Clyde & Co says that current attitudes to litigation and arbitration in the oil and gas industry have changed significantly over the past 12 to 18 months.

As a result of the financial pressures faced by the industry, companies are far more bullish than they used to be. Consequently there is significantly more contentious correspondence between parties, some of which ultimately leads to the commencement of legal proceedings.

Clyde & Co explains that some of the most common flash points for disputes include termination of contracts (purportedly for cause but in fact for convenience), non-payment of invoices, declarations of force majeure and JV/PSA disputes.

David Leckie, International Arbitration Partner at Clyde & Co, says: "During this financial downturn oil & gas disputes are inevitably on the rise.
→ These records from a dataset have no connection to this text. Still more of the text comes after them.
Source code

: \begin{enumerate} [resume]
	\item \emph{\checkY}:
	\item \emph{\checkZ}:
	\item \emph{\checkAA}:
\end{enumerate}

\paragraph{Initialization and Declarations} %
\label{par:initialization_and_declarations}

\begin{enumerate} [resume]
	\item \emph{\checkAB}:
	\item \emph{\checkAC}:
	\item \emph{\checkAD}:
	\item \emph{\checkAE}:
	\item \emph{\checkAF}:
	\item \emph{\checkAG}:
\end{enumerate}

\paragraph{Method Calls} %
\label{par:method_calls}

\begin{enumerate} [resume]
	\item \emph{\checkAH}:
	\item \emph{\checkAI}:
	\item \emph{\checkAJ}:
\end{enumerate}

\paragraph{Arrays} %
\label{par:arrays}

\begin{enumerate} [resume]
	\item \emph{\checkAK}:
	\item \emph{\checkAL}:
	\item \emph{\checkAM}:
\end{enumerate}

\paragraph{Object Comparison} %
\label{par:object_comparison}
We've seen an increase in contentious correspondence between parties and a far more bullish approach than in previous years."

"Clearly, any decision to commence proceedings must be carefully risk assessed. The direct costs of litigation and arbitration are significant, not to mention the hidden costs of extensive management time and reputational risks."

"The stakes are high, especially if the dispute is under English law, where the loser will almost always be ordered to pay most of the winner's legal costs."

"Businesses are often faced with the stark choice of having to write the amount in issue off, pay the sum demanded or litigate/arbitrate. In many situations, the only way forward is to commence proceedings and then seek to resolve the dispute by way of alternative dispute resolution, such as mediation."

Clyde & Co says that the most important issue to consider before commencing any proceedings is whether any judgment can be enforced. In international disputes, this is a very complex issue which needs to be addressed at the outset, to avoid pouring good money after bad. 

"There is nothing worse than a Pyrrhic victory," adds Leckie.

Changes to operational arrangements as a result of cost-cutting, the shelving of planned projects and lack of investment in existing operations, could all have a major impact on relationships across the supply chain.

David Leckie comments: "The oil & gas supply chain is built on an intricate network of inter-related supply agreements, JV partnerships and contractor relationships. If one business is unable to meet its contractual obligations it may have a knock on effect on another business's contractual obligations, potentially leading to a domino effect of disputes."

Clyde & Co's research shows that JV partners, contractors or suppliers becoming insolvent or unable to fulfil their contractual obligations is also a key concern for the industry. Four fifths (81%) of international senior oil and gas executives expect this to lead to increased dispute activity.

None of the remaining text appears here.